Give an exact copy of the data that follows, but none of its pictures.

── Raw data ──

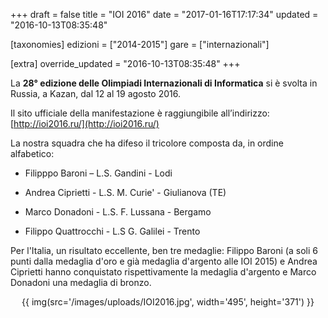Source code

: +++
draft = false
title = "IOI 2016"
date = "2017-01-16T17:17:34"
updated = "2016-10-13T08:35:48"

[taxonomies]
edizioni = ["2014-2015"]
gare = ["internazionali"]

[extra]
override_updated = "2016-10-13T08:35:48"
+++

La **28° edizione delle Olimpiadi Internazionali di Informatica** si è svolta in Russia, a Kazan, dal 12 al 19 agosto 2016.

Il sito ufficiale della manifestazione è raggiungibile all’indirizzo:
[http://ioi2016.ru/](http://ioi2016.ru/)

La nostra squadra che ha difeso il tricolore composta da, in ordine alfabetico:

- Filipppo Baroni – L.S. Gandini - Lodi

- Andrea Ciprietti - L.S. M. Curie' - Giulianova (TE)

- Marco Donadoni - L.S. F. Lussana - Bergamo

- Filippo Quattrocchi - L.S G. Galilei - Trento

Per l'Italia, un risultato eccellente, ben tre medaglie: Filippo Baroni (a soli 6 punti dalla medaglia d'oro e già medaglia d'argento alle IOI 2015) e Andrea Ciprietti hanno conquistato rispettivamente la medaglia d'argento e Marco Donadoni una medaglia di bronzo.

<!-- more -->

<div style="text-align: center;">

{{ img(src='/images/uploads/IOI2016.jpg', width='495', height='371') }}

</div>

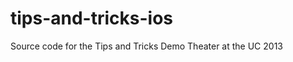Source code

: tips-and-tricks-ios
===================

Source code for the Tips and Tricks Demo Theater at the UC 2013
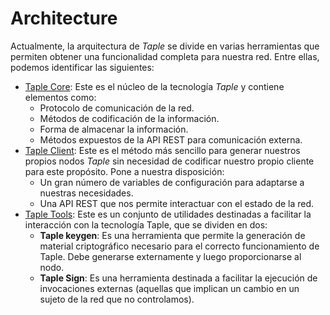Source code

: # Architecture

Actualmente, la arquitectura de *Taple* se divide en varias herramientas que permiten obtener una funcionalidad completa para nuestra red. Entre ellas, podemos identificar las siguientes:

* [Taple Core](https://github.com/opencanarias/taple-core): Este es el núcleo de la tecnología *Taple* y contiene elementos como:
  * Protocolo de comunicación de la red.
  * Métodos de codificación de la información.
  * Forma de almacenar la información.
  * Métodos expuestos de la API REST para comunicación externa.
* [Taple Client](https://github.com/opencanarias/taple-client): Este es el método más sencillo para generar nuestros propios nodos *Taple* sin necesidad de codificar nuestro propio cliente para este propósito. Pone a nuestra disposición:
  * Un gran número de variables de configuración para adaptarse a nuestras necesidades.
  * Una API REST que nos permite interactuar con el estado de la red.
* [Taple Tools](https://github.com/opencanarias/taple-tools): Este es un conjunto de utilidades destinadas a facilitar la interacción con la tecnología Taple, que se dividen en dos:
  * **Taple keygen**: Es una herramienta que permite la generación de material criptográfico necesario para el correcto funcionamiento de Taple. Debe generarse externamente y luego proporcionarse al nodo.
  * **Taple Sign**: Es una herramienta destinada a facilitar la ejecución de invocaciones externas (aquellas que implican un cambio en un sujeto de la red que no controlamos).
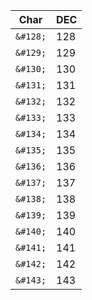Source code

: | Char | DEC |
|------|-----|
| `&#128;` | 128 |
| `&#129;` | 129 |
| `&#130;` | 130 |
| `&#131;` | 131 |
| `&#132;` | 132 |
| `&#133;` | 133 |
| `&#134;` | 134 |
| `&#135;` | 135 |
| `&#136;` | 136 |
| `&#137;` | 137 |
| `&#138;` | 138 |
| `&#139;` | 139 |
| `&#140;` | 140 |
| `&#141;` | 141 |
| `&#142;` | 142 |
| `&#143;` | 143 |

───

_Response:_
Source code

: +++
draft = false
title = "IOI 2016"
date = "2017-01-16T17:17:34"
updated = "2016-10-13T08:35:48"

[taxonomies]
edizioni = ["2014-2015"]
gare = ["internazionali"]

[extra]
override_updated = "2016-10-13T08:35:48"
+++

La **28° edizione delle Olimpiadi Internazionali di Informatica** si è svolta in Russia, a Kazan, dal 12 al 19 agosto 2016.

Il sito ufficiale della manifestazione è raggiungibile all’indirizzo:
[http://ioi2016.ru/](http://ioi2016.ru/)

La nostra squadra che ha difeso il tricolore composta da, in ordine alfabetico:

- Filipppo Baroni – L.S. Gandini - Lodi

- Andrea Ciprietti - L.S. M. Curie' - Giulianova (TE)

- Marco Donadoni - L.S. F. Lussana - Bergamo

- Filippo Quattrocchi - L.S G. Galilei - Trento

Per l'Italia, un risultato eccellente, ben tre medaglie: Filippo Baroni (a soli 6 punti dalla medaglia d'oro e già medaglia d'argento alle IOI 2015) e Andrea Ciprietti hanno conquistato rispettivamente la medaglia d'argento e Marco Donadoni una medaglia di bronzo.

<!-- more -->

<div style="text-align: center;">

{{ img(src='/images/uploads/IOI2016.jpg', width='495', height='371') }}

</div>

Source code

: tips-and-tricks-ios
===================

Source code for the Tips and Tricks Demo Theater at the UC 2013
Source code

: # Architecture

Actualmente, la arquitectura de *Taple* se divide en varias herramientas que permiten obtener una funcionalidad completa para nuestra red. Entre ellas, podemos identificar las siguientes:

* [Taple Core](https://github.com/opencanarias/taple-core): Este es el núcleo de la tecnología *Taple* y contiene elementos como:
  * Protocolo de comunicación de la red.
  * Métodos de codificación de la información.
  * Forma de almacenar la información.
  * Métodos expuestos de la API REST para comunicación externa.
* [Taple Client](https://github.com/opencanarias/taple-client): Este es el método más sencillo para generar nuestros propios nodos *Taple* sin necesidad de codificar nuestro propio cliente para este propósito. Pone a nuestra disposición:
  * Un gran número de variables de configuración para adaptarse a nuestras necesidades.
  * Una API REST que nos permite interactuar con el estado de la red.
* [Taple Tools](https://github.com/opencanarias/taple-tools): Este es un conjunto de utilidades destinadas a facilitar la interacción con la tecnología Taple, que se dividen en dos:
  * **Taple keygen**: Es una herramienta que permite la generación de material criptográfico necesario para el correcto funcionamiento de Taple. Debe generarse externamente y luego proporcionarse al nodo.
  * **Taple Sign**: Es una herramienta destinada a facilitar la ejecución de invocaciones externas (aquellas que implican un cambio en un sujeto de la red que no controlamos).
Source code

: | Char | DEC |
|------|-----|
| `&#128;` | 128 |
| `&#129;` | 129 |
| `&#130;` | 130 |
| `&#131;` | 131 |
| `&#132;` | 132 |
| `&#133;` | 133 |
| `&#134;` | 134 |
| `&#135;` | 135 |
| `&#136;` | 136 |
| `&#137;` | 137 |
| `&#138;` | 138 |
| `&#139;` | 139 |
| `&#140;` | 140 |
| `&#141;` | 141 |
| `&#142;` | 142 |
| `&#143;` | 143 |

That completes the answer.